_What to work on_
Apart from the pictures, every line below is to be set down exactly.

_Given data_
-=-=-=-=-

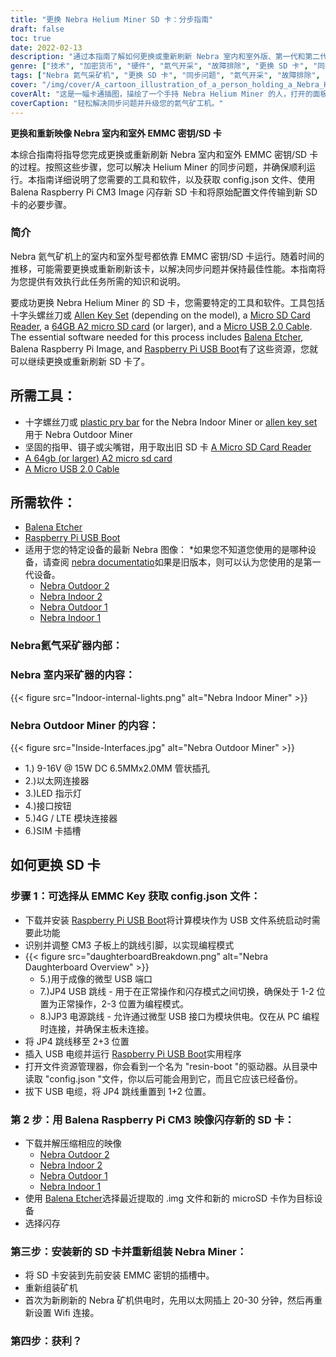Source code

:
 ```yaml
---
title: "更换 Nebra Helium Miner SD 卡：分步指南"
draft: false
toc: true
date: 2022-02-13
description: "通过本指南了解如何更换或重新刷新 Nebra 室内和室外版、第一代和第二代 EMMC Key SD 卡，并修复 Helium Miner 同步问题。"
genre: ["技术", "加密货币", "硬件", "氦气开采", "故障排除", "更换 SD 卡", "同步问题", "树莓派", "Balena Etcher", "Nebra 氦气采矿机"]
tags: ["Nebra 氦气采矿机", "更换 SD 卡", "同步问题", "氦气开采", "故障排除", "树莓派", "Balena Etcher", "硬件指南", "SD 卡升级", "解决同步问题", "分步指南", "氦气矿工同步修复", "Nebra 室内采矿机", "Nebra 户外采矿机", "树莓派计算模块 3", "Balena Raspberry Pi CM3 图像", "氦气矿工的故障排除", "内布拉采矿设备公司", "Balena Etcher 软件", "更换 Nebra 矿工机上的 EMMC 密钥", "氦气矿工的 SD 卡修复", "修复氦气矿工同步问题", "更换 Nebra Miner SD 卡", "Nebra 氦气开采器故障排除指南", "氦气开采技巧", "升级 Nebra Helium Miner SD 卡", "如何重新映像 Nebra Miner SD 卡", "解决 Nebra Helium Miner 同步问题"]
cover: "/img/cover/A_cartoon_illustration_of_a_person_holding_a_Nebra_Helium_M.png"
coverAlt: "这是一幅卡通插图，描绘了一个手持 Nebra Helium Miner 的人，打开的面板上显示出 SD 卡插槽，指南的步骤以指南的形式浮现在设备上方。"
coverCaption: "轻松解决同步问题并升级您的氦气矿工机。"
---
```


**更换和重新映像 Nebra 室内和室外 EMMC 密钥/SD 卡**

本综合指南将指导您完成更换或重新刷新 Nebra 室内和室外 EMMC 密钥/SD 卡的过程。按照这些步骤，您可以解决 Helium Miner 的同步问题，并确保顺利运行。本指南详细说明了您需要的工具和软件，以及获取 config.json 文件、使用 Balena Raspberry Pi CM3 Image 闪存新 SD 卡和将原始配置文件传输到新 SD 卡的必要步骤。

### 简介

Nebra 氦气矿机上的室内和室外型号都依靠 EMMC 密钥/SD 卡运行。随着时间的推移，可能需要更换或重新刷新该卡，以解决同步问题并保持最佳性能。本指南将为您提供有效执行此任务所需的知识和说明。

要成功更换 Nebra Helium Miner 的 SD 卡，您需要特定的工具和软件。工具包括十字头螺丝刀或 [Allen Key Set](https://amzn.to/34SlnOS) (depending on the model), a [Micro SD Card Reader](https://amzn.to/3Jl3U0w), a [64GB A2 micro SD card](https://amzn.to/3oJtTqs) (or larger), and a [Micro USB 2.0 Cable](https://amzn.to/3LxXYmA). The essential software needed for this process includes [Balena Etcher](https://www.balena.io/etcher/), Balena Raspberry Pi Image, and [Raspberry Pi USB Boot](https://github.com/raspberrypi/usbboot/raw/master/win32/rpiboot_setup.exe)有了这些资源，您就可以继续更换或重新刷新 SD 卡了。

## 所需工具：
- 十字螺丝刀或 [plastic pry bar](https://amzn.to/3rLXVfc) for the Nebra Indoor Miner or [allen key set](https://amzn.to/34SlnOS)用于 Nebra Outdoor Miner
- 坚固的指甲、镊子或尖嘴钳，用于取出旧 SD 卡
 [A Micro SD Card Reader](https://amzn.to/3Jl3U0w)
- [A 64gb (or larger) A2 micro sd card](https://amzn.to/3oJtTqs)
- [A Micro USB 2.0 Cable](https://amzn.to/3LxXYmA)
## 所需软件：
- [Balena Etcher](https://www.balena.io/etcher/)
- [Raspberry Pi USB Boot](https://github.com/raspberrypi/usbboot/raw/master/win32/rpiboot_setup.exe)
- 适用于您的特定设备的最新 Nebra 图像：
*如果您不知道您使用的是哪种设备，请查阅 [nebra documentatio](https://support.nebra.com/support/home)如果是旧版本，则可以认为您使用的是第一代设备。
  - [Nebra Outdoor 2](https://github.com/NebraLtd/helium-nebra-outdoor2/releases/)
  - [Nebra Indoor 2](https://github.com/NebraLtd/helium-nebra-indoor2/releases/)
  - [Nebra Outdoor 1](https://github.com/NebraLtd/helium-nebra-outdoor1/releases)
  - [Nebra Indoor 1](https://github.com/NebraLtd/helium-nebra-indoor1/releases)

### Nebra氦气采矿器内部：
### Nebra 室内采矿器的内容：
{{< figure src="Indoor-internal-lights.png" alt="Nebra Indoor Miner" >}}
### Nebra Outdoor Miner 的内容：
{{< figure src="Inside-Interfaces.jpg" alt="Nebra Outdoor Miner" >}}
 - 1.) 9-16V @ 15W DC 6.5MMx2.0MM 管状插孔
 - 2.)以太网连接器
 - 3.)LED 指示灯
 - 4.)接口按钮
 - 5.)4G / LTE 模块连接器
 - 6.)SIM 卡插槽

## 如何更换 SD 卡
### 步骤 1：可选择从 EMMC Key 获取 config.json 文件：
- 下载并安装 [Raspberry Pi USB Boot](https://github.com/raspberrypi/usbboot/raw/master/win32/rpiboot_setup.exe)将计算模块作为 USB 文件系统启动时需要此功能
- 识别并调整 CM3 子板上的跳线引脚，以实现编程模式
 - {{< figure src="daughterboardBreakdown.png" alt="Nebra Daughterboard Overview" >}}
   - 5.)用于成像的微型 USB 端口
   - 7.)JP4 USB 跳线 - 用于在正常操作和闪存模式之间切换，确保处于 1-2 位置为正常操作，2-3 位置为编程模式。
   - 8.)JP3 电源跳线 - 允许通过微型 USB 接口为模块供电。仅在从 PC 编程时连接，并确保主板未连接。
 - 将 JP4 跳线移至 2+3 位置
 - 插入 USB 电缆并运行 [Raspberry Pi USB Boot](https://github.com/raspberrypi/usbboot/raw/master/win32/rpiboot_setup.exe)实用程序
 - 打开文件资源管理器，你会看到一个名为 "resin-boot "的驱动器。从目录中读取 "config.json "文件，你以后可能会用到它，而且它应该已经备份。
 - 拔下 USB 电缆，将 JP4 跳线重置到 1+2 位置。
### 第 2 步：用 Balena Raspberry Pi CM3 映像闪存新的 SD 卡：
- 下载并解压缩相应的映像
  - [Nebra Outdoor 2](https://github.com/NebraLtd/helium-nebra-outdoor2/releases/)
  - [Nebra Indoor 2](https://github.com/NebraLtd/helium-nebra-indoor2/releases/)
  - [Nebra Outdoor 1](https://github.com/NebraLtd/helium-nebra-outdoor1/releases)
  - [Nebra Indoor 1](https://github.com/NebraLtd/helium-nebra-indoor1/releases)
- 使用 [Balena Etcher](https://www.balena.io/etcher/)选择最近提取的 .img 文件和新的 microSD 卡作为目标设备
- 选择闪存
### 第三步：安装新的 SD 卡并重新组装 Nebra Miner：
 - 将 SD 卡安装到先前安装 EMMC 密钥的插槽中。
 - 重新组装矿机
 - 首次为新刷新的 Nebra 矿机供电时，先用以太网插上 20-30 分钟，然后再重新设置 Wifi 连接。
### 第四步：获利？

-=-=-=-=-

_Answer to the exercise_
Source code

:
 ```yaml
---
title: "更换 Nebra Helium Miner SD 卡：分步指南"
draft: false
toc: true
date: 2022-02-13
description: "通过本指南了解如何更换或重新刷新 Nebra 室内和室外版、第一代和第二代 EMMC Key SD 卡，并修复 Helium Miner 同步问题。"
genre: ["技术", "加密货币", "硬件", "氦气开采", "故障排除", "更换 SD 卡", "同步问题", "树莓派", "Balena Etcher", "Nebra 氦气采矿机"]
tags: ["Nebra 氦气采矿机", "更换 SD 卡", "同步问题", "氦气开采", "故障排除", "树莓派", "Balena Etcher", "硬件指南", "SD 卡升级", "解决同步问题", "分步指南", "氦气矿工同步修复", "Nebra 室内采矿机", "Nebra 户外采矿机", "树莓派计算模块 3", "Balena Raspberry Pi CM3 图像", "氦气矿工的故障排除", "内布拉采矿设备公司", "Balena Etcher 软件", "更换 Nebra 矿工机上的 EMMC 密钥", "氦气矿工的 SD 卡修复", "修复氦气矿工同步问题", "更换 Nebra Miner SD 卡", "Nebra 氦气开采器故障排除指南", "氦气开采技巧", "升级 Nebra Helium Miner SD 卡", "如何重新映像 Nebra Miner SD 卡", "解决 Nebra Helium Miner 同步问题"]
cover: "/img/cover/A_cartoon_illustration_of_a_person_holding_a_Nebra_Helium_M.png"
coverAlt: "这是一幅卡通插图，描绘了一个手持 Nebra Helium Miner 的人，打开的面板上显示出 SD 卡插槽，指南的步骤以指南的形式浮现在设备上方。"
coverCaption: "轻松解决同步问题并升级您的氦气矿工机。"
---
```


**更换和重新映像 Nebra 室内和室外 EMMC 密钥/SD 卡**

本综合指南将指导您完成更换或重新刷新 Nebra 室内和室外 EMMC 密钥/SD 卡的过程。按照这些步骤，您可以解决 Helium Miner 的同步问题，并确保顺利运行。本指南详细说明了您需要的工具和软件，以及获取 config.json 文件、使用 Balena Raspberry Pi CM3 Image 闪存新 SD 卡和将原始配置文件传输到新 SD 卡的必要步骤。

### 简介

Nebra 氦气矿机上的室内和室外型号都依靠 EMMC 密钥/SD 卡运行。随着时间的推移，可能需要更换或重新刷新该卡，以解决同步问题并保持最佳性能。本指南将为您提供有效执行此任务所需的知识和说明。

要成功更换 Nebra Helium Miner 的 SD 卡，您需要特定的工具和软件。工具包括十字头螺丝刀或 [Allen Key Set](https://amzn.to/34SlnOS) (depending on the model), a [Micro SD Card Reader](https://amzn.to/3Jl3U0w), a [64GB A2 micro SD card](https://amzn.to/3oJtTqs) (or larger), and a [Micro USB 2.0 Cable](https://amzn.to/3LxXYmA). The essential software needed for this process includes [Balena Etcher](https://www.balena.io/etcher/), Balena Raspberry Pi Image, and [Raspberry Pi USB Boot](https://github.com/raspberrypi/usbboot/raw/master/win32/rpiboot_setup.exe)有了这些资源，您就可以继续更换或重新刷新 SD 卡了。

## 所需工具：
- 十字螺丝刀或 [plastic pry bar](https://amzn.to/3rLXVfc) for the Nebra Indoor Miner or [allen key set](https://amzn.to/34SlnOS)用于 Nebra Outdoor Miner
- 坚固的指甲、镊子或尖嘴钳，用于取出旧 SD 卡
 [A Micro SD Card Reader](https://amzn.to/3Jl3U0w)
- [A 64gb (or larger) A2 micro sd card](https://amzn.to/3oJtTqs)
- [A Micro USB 2.0 Cable](https://amzn.to/3LxXYmA)
## 所需软件：
- [Balena Etcher](https://www.balena.io/etcher/)
- [Raspberry Pi USB Boot](https://github.com/raspberrypi/usbboot/raw/master/win32/rpiboot_setup.exe)
- 适用于您的特定设备的最新 Nebra 图像：
*如果您不知道您使用的是哪种设备，请查阅 [nebra documentatio](https://support.nebra.com/support/home)如果是旧版本，则可以认为您使用的是第一代设备。
  - [Nebra Outdoor 2](https://github.com/NebraLtd/helium-nebra-outdoor2/releases/)
  - [Nebra Indoor 2](https://github.com/NebraLtd/helium-nebra-indoor2/releases/)
  - [Nebra Outdoor 1](https://github.com/NebraLtd/helium-nebra-outdoor1/releases)
  - [Nebra Indoor 1](https://github.com/NebraLtd/helium-nebra-indoor1/releases)

### Nebra氦气采矿器内部：
### Nebra 室内采矿器的内容：
{{< figure src="Indoor-internal-lights.png" alt="Nebra Indoor Miner" >}}
### Nebra Outdoor Miner 的内容：
{{< figure src="Inside-Interfaces.jpg" alt="Nebra Outdoor Miner" >}}
 - 1.) 9-16V @ 15W DC 6.5MMx2.0MM 管状插孔
 - 2.)以太网连接器
 - 3.)LED 指示灯
 - 4.)接口按钮
 - 5.)4G / LTE 模块连接器
 - 6.)SIM 卡插槽

## 如何更换 SD 卡
### 步骤 1：可选择从 EMMC Key 获取 config.json 文件：
- 下载并安装 [Raspberry Pi USB Boot](https://github.com/raspberrypi/usbboot/raw/master/win32/rpiboot_setup.exe)将计算模块作为 USB 文件系统启动时需要此功能
- 识别并调整 CM3 子板上的跳线引脚，以实现编程模式
 - {{< figure src="daughterboardBreakdown.png" alt="Nebra Daughterboard Overview" >}}
   - 5.)用于成像的微型 USB 端口
   - 7.)JP4 USB 跳线 - 用于在正常操作和闪存模式之间切换，确保处于 1-2 位置为正常操作，2-3 位置为编程模式。
   - 8.)JP3 电源跳线 - 允许通过微型 USB 接口为模块供电。仅在从 PC 编程时连接，并确保主板未连接。
 - 将 JP4 跳线移至 2+3 位置
 - 插入 USB 电缆并运行 [Raspberry Pi USB Boot](https://github.com/raspberrypi/usbboot/raw/master/win32/rpiboot_setup.exe)实用程序
 - 打开文件资源管理器，你会看到一个名为 "resin-boot "的驱动器。从目录中读取 "config.json "文件，你以后可能会用到它，而且它应该已经备份。
 - 拔下 USB 电缆，将 JP4 跳线重置到 1+2 位置。
### 第 2 步：用 Balena Raspberry Pi CM3 映像闪存新的 SD 卡：
- 下载并解压缩相应的映像
  - [Nebra Outdoor 2](https://github.com/NebraLtd/helium-nebra-outdoor2/releases/)
  - [Nebra Indoor 2](https://github.com/NebraLtd/helium-nebra-indoor2/releases/)
  - [Nebra Outdoor 1](https://github.com/NebraLtd/helium-nebra-outdoor1/releases)
  - [Nebra Indoor 1](https://github.com/NebraLtd/helium-nebra-indoor1/releases)
- 使用 [Balena Etcher](https://www.balena.io/etcher/)选择最近提取的 .img 文件和新的 microSD 卡作为目标设备
- 选择闪存
### 第三步：安装新的 SD 卡并重新组装 Nebra Miner：
 - 将 SD 卡安装到先前安装 EMMC 密钥的插槽中。
 - 重新组装矿机
 - 首次为新刷新的 Nebra 矿机供电时，先用以太网插上 20-30 分钟，然后再重新设置 Wifi 连接。
### 第四步：获利？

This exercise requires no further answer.